ErrorHandling.md: redo Telemetry with events #196

kainino0x · 2019-01-31T21:49:05Z

Completely separates Telemetry from Fallback/Fatal Errors. Simplifies the log entry API to hopefully include exactly what is necessary (although there is a TODO about whether object should be included).

kenrussell

Per review on #197: I think it's worth continuing to categorize types of errors so that an application can, in a guaranteed fashion, watch for any out-of-memory errors and attempt to recover from them.

Per the other pull request, only adding fallible Promise-based allocation entry points for buffers and textures doesn't seem a robust enough mechanism.

Sorry for not thinking this through more in our face-to-face discussions.

What do you think?

kainino0x · 2019-02-01T03:05:35Z

EDIT: moved comment here: #197 (comment) because it makes more sense on that PR

kenrussell · 2019-02-01T08:04:53Z

Consider this: OpenGL errors are categorized, and no more than one error of any particular type is reported at a time. Out-of-memory is essentially the only one an app would like to try to recover from. Does it seem a good idea to allow that recovery to be robust - no matter what kind of GPU object was allocated that triggered the OOM?

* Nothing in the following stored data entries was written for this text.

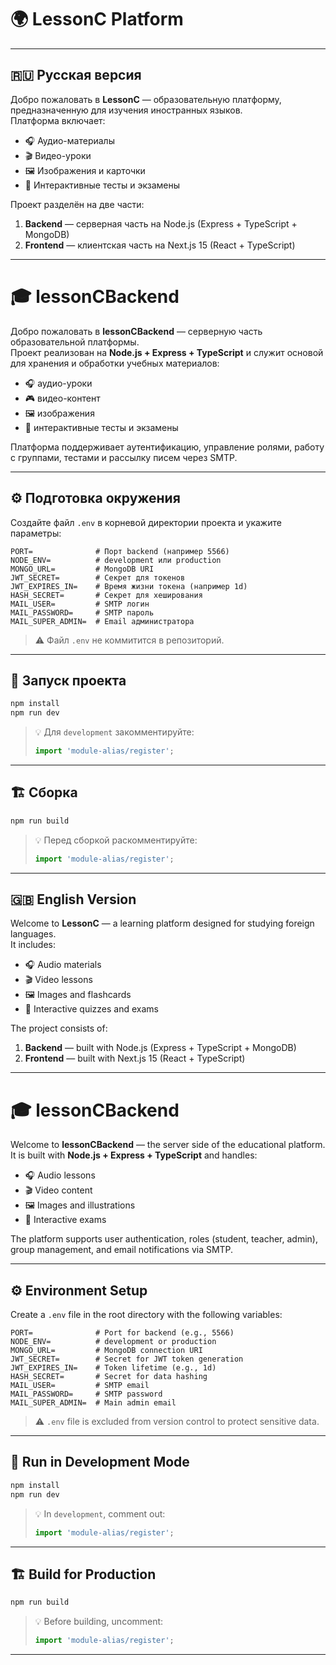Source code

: # 🌍 LessonC Platform

---

## 🇷🇺 Русская версия

Добро пожаловать в **LessonC** — образовательную платформу, предназначенную для изучения иностранных языков.  
Платформа включает:
- 🎧 Аудио-материалы  
- 🎬 Видео-уроки  
- 🖼️ Изображения и карточки  
- 🧠 Интерактивные тесты и экзамены  

Проект разделён на две части:
1. **Backend** — серверная часть на Node.js (Express + TypeScript + MongoDB)
2. **Frontend** — клиентская часть на Next.js 15 (React + TypeScript)

---

# 🎓 lessonCBackend

Добро пожаловать в **lessonCBackend** — серверную часть образовательной платформы.  
Проект реализован на **Node.js + Express + TypeScript** и служит основой для хранения и обработки учебных материалов:

* 🎧 аудио-уроки  
* 🎮 видео-контент  
* 🖼️ изображения  
* 🧩 интерактивные тесты и экзамены  

Платформа поддерживает аутентификацию, управление ролями, работу с группами, тестами и рассылку писем через SMTP.

---

## ⚙️ Подготовка окружения

Создайте файл `.env` в корневой директории проекта и укажите параметры:

```env
PORT=              # Порт backend (например 5566)
NODE_ENV=          # development или production
MONGO_URL=         # MongoDB URI
JWT_SECRET=        # Секрет для токенов
JWT_EXPIRES_IN=    # Время жизни токена (например 1d)
HASH_SECRET=       # Секрет для хеширования
MAIL_USER=         # SMTP логин
MAIL_PASSWORD=     # SMTP пароль
MAIL_SUPER_ADMIN=  # Email администратора
```

> ⚠️ Файл `.env` не коммитится в репозиторий.

---

## 🚀 Запуск проекта

```bash
npm install
npm run dev
```

> 💡 Для `development` закомментируйте:
> ```ts
> import 'module-alias/register';
> ```

---

## 🏗️ Сборка

```bash
npm run build
```

> 💡 Перед сборкой раскомментируйте:
> ```ts
> import 'module-alias/register';
> ```

---

## 🇬🇧 English Version

Welcome to **LessonC** — a learning platform designed for studying foreign languages.  
It includes:
- 🎧 Audio materials  
- 🎬 Video lessons  
- 🖼️ Images and flashcards  
- 🧠 Interactive quizzes and exams  

The project consists of:
1. **Backend** — built with Node.js (Express + TypeScript + MongoDB)
2. **Frontend** — built with Next.js 15 (React + TypeScript)

---

# 🎓 lessonCBackend

Welcome to **lessonCBackend** — the server side of the educational platform.  
It is built with **Node.js + Express + TypeScript** and handles:

* 🎧 Audio lessons  
* 🎬 Video content  
* 🖼️ Images and illustrations  
* 🧩 Interactive exams  

The platform supports user authentication, roles (student, teacher, admin), group management, and email notifications via SMTP.

---

## ⚙️ Environment Setup

Create a `.env` file in the root directory with the following variables:

```env
PORT=              # Port for backend (e.g., 5566)
NODE_ENV=          # development or production
MONGO_URL=         # MongoDB connection URI
JWT_SECRET=        # Secret for JWT token generation
JWT_EXPIRES_IN=    # Token lifetime (e.g., 1d)
HASH_SECRET=       # Secret for data hashing
MAIL_USER=         # SMTP email
MAIL_PASSWORD=     # SMTP password
MAIL_SUPER_ADMIN=  # Main admin email
```

> ⚠️ `.env` file is excluded from version control to protect sensitive data.

---

## 🚀 Run in Development Mode

```bash
npm install
npm run dev
```

> 💡 In `development`, comment out:
> ```ts
> import 'module-alias/register';
> ```

---

## 🏗️ Build for Production

```bash
npm run build
```

> 💡 Before building, uncomment:
> ```ts
> import 'module-alias/register';
> ```

---
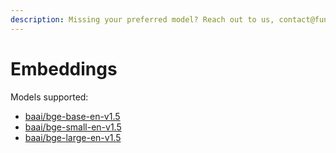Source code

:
 ```yaml
---
description: Missing your preferred model? Reach out to us, contact@function.network
---
```


# Embeddings

Models supported:

* [baai/bge-base-en-v1.5](https://huggingface.co/baai/bge-base-en-v1.5)
* [baai/bge-small-en-v1.5](https://huggingface.co/baai/bge-small-en-v1.5)
* [baai/bge-large-en-v1.5](https://huggingface.co/baai/bge-large-en-v1.5)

beaufortfrancois · 2019-02-04T10:45:34Z

Thank you @kainino0x for doing this work! It is much easier to digest with 3 separate PRs.
Here are my 2 cents below.

TLDR;

Rename gpulogentry to validationerror for clarity.
Use an EventHandler for GPUDevice
Remove object and use debug label in newly renamed message attribute.

partial interface GPUDevice : EventTarget {
  attribute EventHandler onvalidationerror;
};

onvalidationerror is an EventHandler which is called whenever a validation error occurs in the API (including operations on "invalid" WebGPU objects).

[
    Constructor(DOMString type, GPUValidationErrorEventInit gpuValidationErrorEventInitDict),
    Exposed=Window
]
interface GPUValidationErrorEvent : Event {
  readonly attribute DOMString message;
};

dictionary GPUValidationErrorEventInit : EventInit {
  required DOMString message;
};

Fire an event named "validationerror" at GPUDevice using GPUValidationErrorEvent with its message attribute initialized to the validation error message. It should include the debug label of the object if possible.

Moreover, in your other PRs, you've include some Javascript examples. And I really liked it. Maybe doing the same here could be nice as well.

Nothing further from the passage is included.